In this embodiment, the registration inspection and the color density level deviation inspection can be performed accurately and simultaneously in the printing of corrugated cardboard sheets that are likely to be distorted such as stretch, shrinkage, warpage, and sinking. Efficiency can be further improved.
<Cardboard sheet inspection procedure>

  FIG. 6 is a flowchart illustrating a procedure in which the quality inspection apparatus 50 performs registration misregistration detection and color density detection of one cardboard sheet. When the quality inspection apparatus 50 receives an instruction to inspect the quality of the corrugated cardboard sheet 3 and transmits the instruction to the control unit 11, the process proceeds to step S1. In step S1, the register mark plate data is input from the input unit 19 or the communication unit 18, and the process proceeds to step S2.

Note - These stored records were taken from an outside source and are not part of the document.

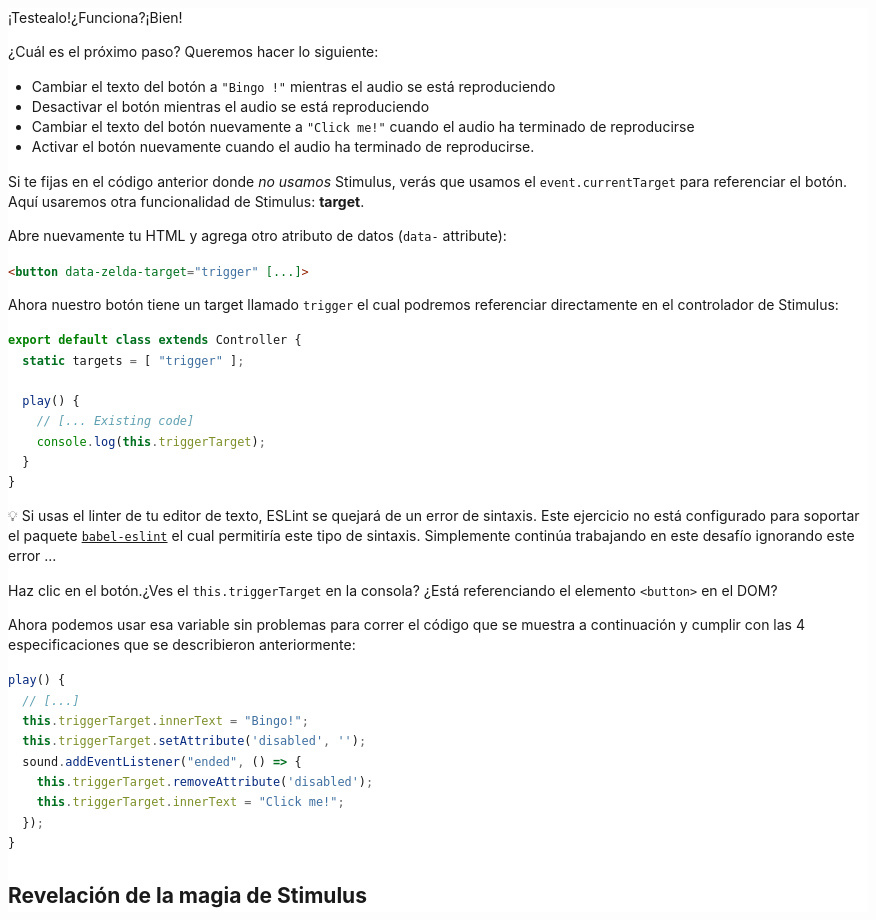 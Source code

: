 ¡Testealo!¿Funciona?¡Bien!

¿Cuál es el próximo paso? Queremos hacer lo siguiente:

- Cambiar el texto del botón a `"Bingo !"` mientras el audio se está reproduciendo
- Desactivar el botón mientras el audio se está reproduciendo
- Cambiar el texto del botón nuevamente a `"Click me!"` cuando el audio ha terminado de reproducirse
- Activar el botón nuevamente cuando el audio ha terminado de reproducirse.

Si te fijas en el código anterior donde _no usamos_ Stimulus, verás que usamos el `event.currentTarget` para referenciar el botón. Aquí usaremos otra funcionalidad de Stimulus: **target**.

Abre nuevamente tu HTML y agrega otro atributo de datos (`data-` attribute):

```html
<button data-zelda-target="trigger" [...]>
```

Ahora nuestro botón tiene un target llamado `trigger` el cual podremos referenciar directamente en el controlador de Stimulus:

```js
export default class extends Controller {
  static targets = [ "trigger" ];

  play() {
    // [... Existing code]
    console.log(this.triggerTarget);
  }
}
```

💡 Si usas el linter de tu editor de texto, ESLint se quejará de un error de sintaxis. Este ejercicio no está configurado para soportar el paquete [`babel-eslint`](https://github.com/babel/babel-eslint) el cual permitiría este tipo de sintaxis. Simplemente continúa trabajando en este desafío ignorando este error ...

Haz clic en el botón.¿Ves el `this.triggerTarget` en la consola? ¿Está referenciando el elemento `<button>` en el DOM?

Ahora podemos usar esa variable sin problemas para correr el código que se muestra a continuación y cumplir con las 4 especificaciones que se describieron anteriormente:

```js
play() {
  // [...]
  this.triggerTarget.innerText = "Bingo!";
  this.triggerTarget.setAttribute('disabled', '');
  sound.addEventListener("ended", () => {
    this.triggerTarget.removeAttribute('disabled');
    this.triggerTarget.innerText = "Click me!";
  });
}
```

## Revelación de la magia de Stimulus

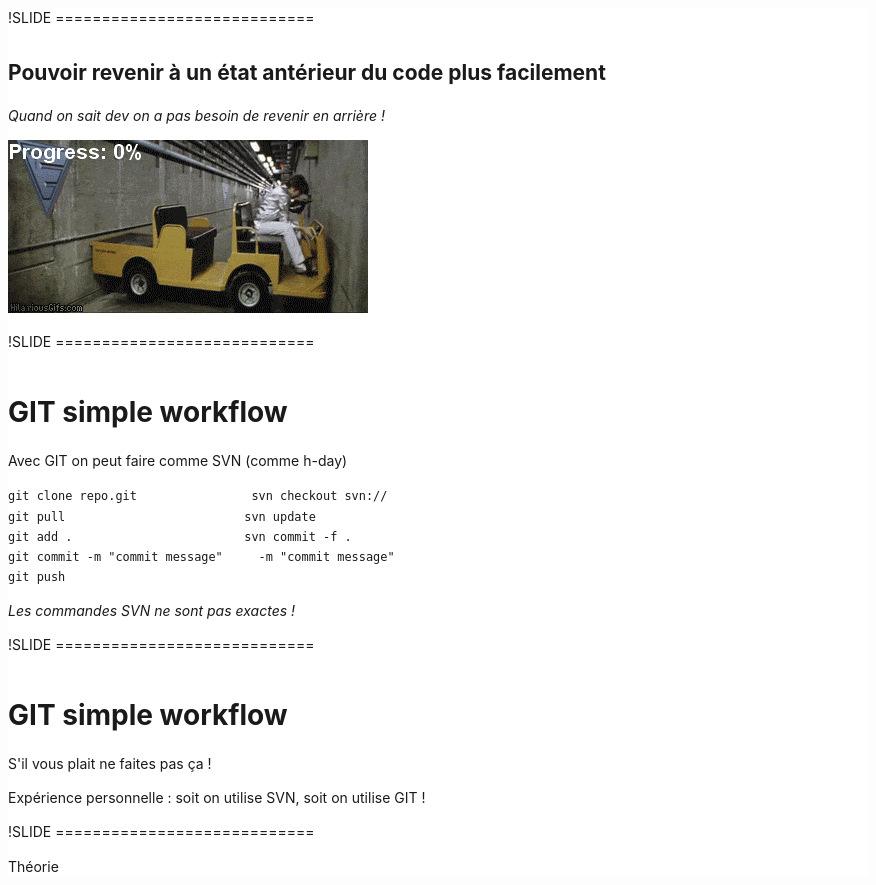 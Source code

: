 !SLIDE ============================

## Pouvoir revenir à un état antérieur du code plus facilement

<i>Quand on sait dev on a pas besoin de revenir en arrière !</i>

![](img/back.gif)

!SLIDE ============================

# GIT simple workflow

Avec GIT on peut faire comme SVN (comme h-day)

```
git clone repo.git                svn checkout svn://
git pull                         svn update
git add .                        svn commit -f .
git commit -m "commit message"     -m "commit message"
git push                             
```

<i>Les commandes SVN ne sont pas exactes !</i>

!SLIDE ============================

# GIT simple workflow

S'il vous plait ne faites pas ça !

Expérience personnelle : soit on utilise SVN, soit on utilise GIT !

!SLIDE ============================

Théorie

  In step S <b> 2, the detection unit 17 detects a relative position with respect to a predetermined position on the register mark to be printed on the cardboard sheet 3 as a reference value based on the plate data and the dimension data of the cardboard sheet 3.

  In step S3, the printing surface of the traveling cardboard sheet 3 is imaged by the CCD camera 13, and image data is acquired.

  In step S4, the detection unit 17 detects the position of the center of gravity of the printed registration mark 1 based on the image data.

  In step S <b> 5, the calculation unit 17 calculates the misregistration amount and determines whether or not it is within a predetermined allowable value range. If the value is within the allowable value range, the process proceeds to step S7. If the value is not within the allowable value range, the process proceeds to step S6.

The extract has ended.